Question ID:
Legal Act:
Directive 2014/59/EU (BRRD)
Resolution tools and powers
40, 41, 43
2, 1, 2
COM Delegated or Implementing Acts/RTS/ITS/GLs/Recommendations:
Not applicable
Disclose name of institution / entity:
Type of submitter:
Competent authority
Subject Matter:
Wholly or partially owned by a public authority requirement and bail-in

Article 40 of Directive 2014/59/EU (BRRD) requires that the bridge institution is wholly or partially owned by public authorities (including the resolution fund) and that it is controlled by the resolution authority. How is this ownership requirement compatible with Article 43(2)(b)(ii) BRRD?
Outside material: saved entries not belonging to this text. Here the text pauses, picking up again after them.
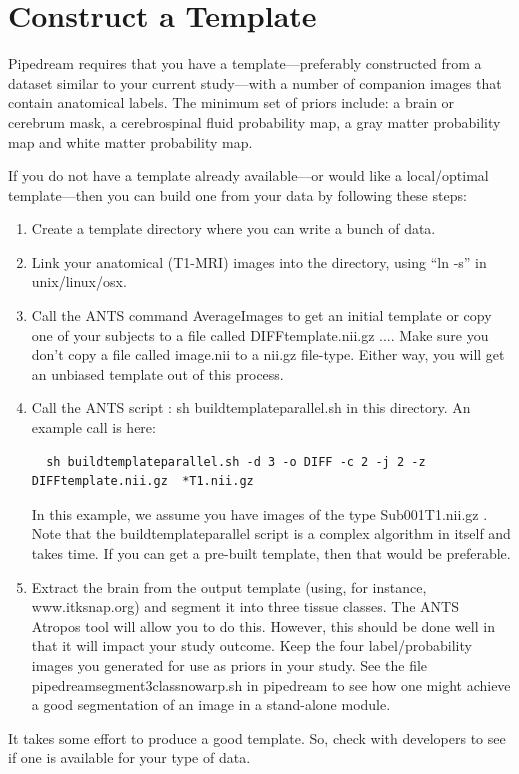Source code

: \documentclass{InsightArticle}
\begin{document}
\section{Construct a Template}
Pipedream requires that you have a template---preferably constructed
from a dataset similar to your current study---with a number of
companion images that contain anatomical labels.  The minimum set of
priors include: a brain or cerebrum mask, a cerebrospinal fluid
probability map, a gray matter probability map and white matter
probability map.

If you do not have a template already available---or would like a local/optimal 
template---then you can build one from your data by following these steps:
\begin{enumerate}
\item Create a template directory where you can write a bunch of data.
\item Link your anatomical (T1-MRI) images into the directory, using ``ln -s'' in unix/linux/osx.
\item Call the ANTS command AverageImages to get an initial template
  or copy one of your subjects to a file called DIFFtemplate.nii.gz
  .... Make sure you don't copy a file called image.nii to a nii.gz
  file-type.  Either way, you will get an unbiased template out of this process.  
\item Call the ANTS script :   sh buildtemplateparallel.sh in this directory.  
  An example call is here: 
\begin{verbatim}
  sh buildtemplateparallel.sh -d 3 -o DIFF -c 2 -j 2 -z DIFFtemplate.nii.gz  *T1.nii.gz 
\end{verbatim}
  In this example, we assume you have images of the type   Sub001T1.nii.gz .
  Note that the buildtemplateparallel script is a complex algorithm in itself and takes time.  
  If you can get a pre-built template, then that would be preferable. 
\item  Extract the brain from the output template (using, for instance, www.itksnap.org) and segment it into three tissue classes.  
  The ANTS Atropos tool will allow you to do this.  However, this should be done well in that 
  it will impact your study outcome.   Keep the four label/probability images you generated for use as priors in your study. 
  See the file pipedreamsegment3classnowarp.sh in pipedream to see how one might achieve a good segmentation of an image 
  in a stand-alone module.  
\end{enumerate}
It takes some effort to produce a good template.  So, check with developers to see 
if one is available for your type of data.
\end{document}
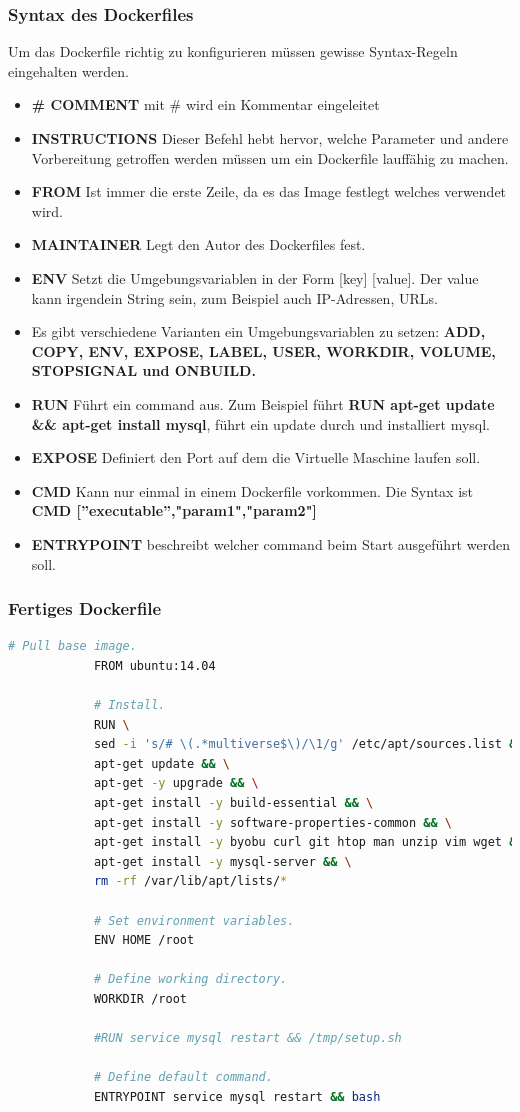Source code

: 		\subsubsection{Syntax des Dockerfiles}
			Um das Dockerfile richtig zu konfigurieren müssen gewisse Syntax-Regeln eingehalten werden.
			\begin{itemize}
				\item \textbf{\# COMMENT} mit \# wird ein Kommentar eingeleitet
				\item \textbf{INSTRUCTIONS} Dieser Befehl hebt hervor, welche 	Parameter und andere Vorbereitung getroffen werden müssen um ein Dockerfile lauffähig zu machen.
				\item \textbf{FROM} Ist immer die erste Zeile, da es das Image festlegt welches verwendet wird.
				\item \textbf{MAINTAINER} Legt den Autor des Dockerfiles fest.
				\item \textbf{ENV} Setzt die Umgebungsvariablen in der Form [key] [value]. Der value kann irgendein String sein, zum Beispiel auch IP-Adressen, URLs.
				\item Es gibt verschiedene Varianten ein Umgebungsvariablen zu setzen: \textbf{ADD, COPY, ENV, EXPOSE, LABEL, USER, WORKDIR, VOLUME, STOPSIGNAL und ONBUILD.}
				\item \textbf{RUN} Führt ein command aus. Zum Beispiel führt \textbf{RUN apt-get update \&\& apt-get install mysql}, führt ein update durch und installiert mysql.
				\item \textbf{EXPOSE} Definiert den Port auf dem die Virtuelle Maschine laufen soll.
				\item \textbf{CMD} Kann nur einmal in einem Dockerfile vorkommen. Die Syntax ist \textbf{CMD [''executable'',"param1","param2"]}
				\item \textbf{ENTRYPOINT} beschreibt welcher command beim Start ausgeführt werden soll.
			\end{itemize}
		\subsubsection{Fertiges Dockerfile}
		
			\begin{lstlisting}[language=bash,caption={Dockerfile des selbsterstellten Images}]
			# Pull base image.
			FROM ubuntu:14.04
			
			# Install.
			RUN \
			sed -i 's/# \(.*multiverse$\)/\1/g' /etc/apt/sources.list && \
			apt-get update && \
			apt-get -y upgrade && \
			apt-get install -y build-essential && \
			apt-get install -y software-properties-common && \
			apt-get install -y byobu curl git htop man unzip vim wget && \
			apt-get install -y mysql-server && \
			rm -rf /var/lib/apt/lists/*
			
			# Set environment variables.
			ENV HOME /root
			
			# Define working directory.
			WORKDIR /root
			
			#RUN service mysql restart && /tmp/setup.sh
			
			# Define default command.
			ENTRYPOINT service mysql restart && bash
			\end{lstlisting}
		
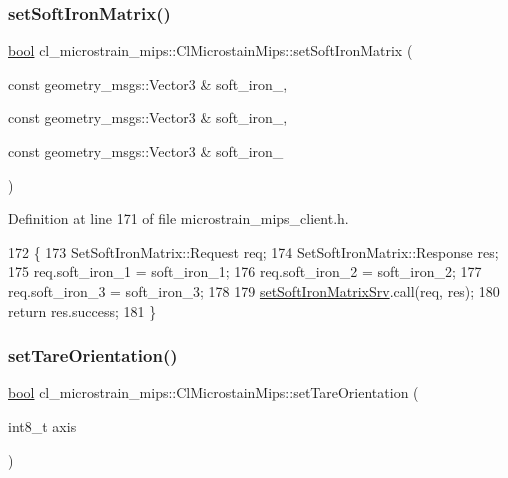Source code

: \subsubsection{\texorpdfstring{set\+Soft\+Iron\+Matrix()}{setSoftIronMatrix()}}
{\footnotesize\ttfamily \hyperlink{classbool}{bool} cl\+\_\+microstrain\+\_\+mips\+::\+Cl\+Microstain\+Mips\+::set\+Soft\+Iron\+Matrix (\begin{DoxyParamCaption}\item[{const geometry\+\_\+msgs\+::\+Vector3 \&}]{soft\+\_\+iron\+\_,  }\item[{const geometry\+\_\+msgs\+::\+Vector3 \&}]{soft\+\_\+iron\+\_,  }\item[{const geometry\+\_\+msgs\+::\+Vector3 \&}]{soft\+\_\+iron\+\_ }\end{DoxyParamCaption})\hspace{0.3cm}{\ttfamily [inline]}}



Definition at line 171 of file microstrain\+\_\+mips\+\_\+client.\+h.


\begin{DoxyCode}
172     \{
173         SetSoftIronMatrix::Request req;
174         SetSoftIronMatrix::Response res;
175         req.soft\_iron\_1 = soft\_iron\_1;
176         req.soft\_iron\_2 = soft\_iron\_2;
177         req.soft\_iron\_3 = soft\_iron\_3;
178 
179         \hyperlink{classcl__microstrain__mips_1_1ClMicrostainMips_a2e46116a0dbc6acdf6384467d0c3a50d}{setSoftIronMatrixSrv}.call(req, res);
180         \textcolor{keywordflow}{return} res.success;
181     \}
\end{DoxyCode}
\mbox{\label{classcl__microstrain__mips_1_1ClMicrostainMips_a84173859b79a7bad8861b7ea14f15c6a}} 
\subsubsection{\texorpdfstring{set\+Tare\+Orientation()}{setTareOrientation()}}
{\footnotesize\ttfamily \hyperlink{classbool}{bool} cl\+\_\+microstrain\+\_\+mips\+::\+Cl\+Microstain\+Mips\+::set\+Tare\+Orientation (\begin{DoxyParamCaption}\item[{int8\+\_\+t}]{axis }\end{DoxyParamCaption})\hspace{0.3cm}{\ttfamily [inline]}}



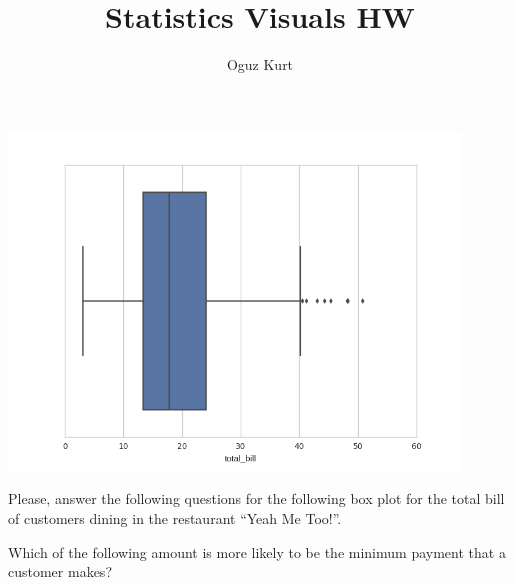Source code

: \documentclass{ximera}
\title{Statistics Visuals HW}
\author{Oguz Kurt}
\begin{document}
\begin{abstract}
\empty
\end{abstract}
\maketitle
\begin{center}
\includegraphics[width=12cm]{../hbplot.png}
\end{center}

\begin{problem} 
Please, answer the following questions for the following box plot for the total bill of customers dining in the restaurant ``Yeah Me Too!''. 

Which of the following amount is more likely to be the minimum payment that a customer makes?
    \begin{multipleChoice}
    \end{multipleChoice}


\end{problem}
\end{document}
Background on the question:

The Bail in rules make no reference to this.

Date of submission:
Published as Final Q&A:
Final Answer:

Article 40(2), second subparagraph and Article 43(2)(b)(i) BRRD should not be regarded as in friction with each other. The second subparagraph of Article 40(2) does not amount to a mitigation of the ownership requirement: even if the shareholders and creditors of the institution under resolution were abstractly able to absorb losses and it was feasible to capitalize the bridge institution through bail-in pursuant to Article 43(2)(b)(i) BRRD, this would not undermine the requirement that the bridge institution is at least partially owned by the resolution authority. The provision in question merely specifies that, when the bridge institution is only partially publicly owned, the public authority must retain control. As to the meaning of ‘control’, it should be understood as comprising at least the powers listed under Article 41(1)(a), (b), (c), (d) and (g) BRRD.

If, further to the application of the bail-in tool, the bridge institution ceases to be at least partially publicly owned, depending on the circumstances, it may lose the status of bridge institution or it may remain under public control for a longer period.


The answers clarify provisions already contained in the applicable legislation. They do not extend in any way the rights and obligations deriving from such legislation nor do they introduce any additional requirements for the concerned operators and competent authorities. The answers are merely intended to assist natural or legal persons, including competent authorities and Union institutions and bodies in clarifying the application or implementation of the relevant legal provisions. Only the Court of Justice of the European Union is competent to authoritatively interpret Union law. The views expressed in the internal Commission Decision cannot prejudge the position that the European Commission might take before the Union and national courts.




Final Q&A
Answer prepared by:
Answer prepared by the European Commission because it is a matter of interpretation of Union law.